Task details: From the entries below, copy every line holding the word "documentation".

*** Opening of Input data ***

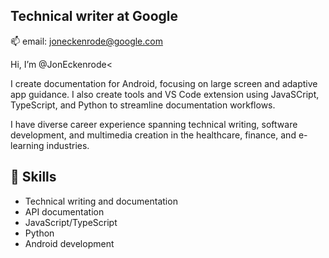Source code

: ## Technical writer at Google

📫 email: joneckenrode@google.com

Hi, I’m @JonEckenrode<

I create documentation for Android, focusing on large screen and adaptive app guidance. I also create tools and VS Code extension using JavaSCript, TypeScript, and Python to streamline documentation workflows.

I have diverse career experience spanning technical writing, software development, and multimedia creation in the healthcare, finance, and e-learning industries.

## 🔧 Skills

- Technical writing and documentation
- API documentation
- JavaScript/TypeScript
- Python
- Android development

*** Close of Input data ***

Reply:
I create documentation for Android, focusing on large screen and adaptive app guidance. I also create tools and VS Code extension using JavaSCript, TypeScript, and Python to streamline documentation workflows.
- Technical writing and documentation
- API documentation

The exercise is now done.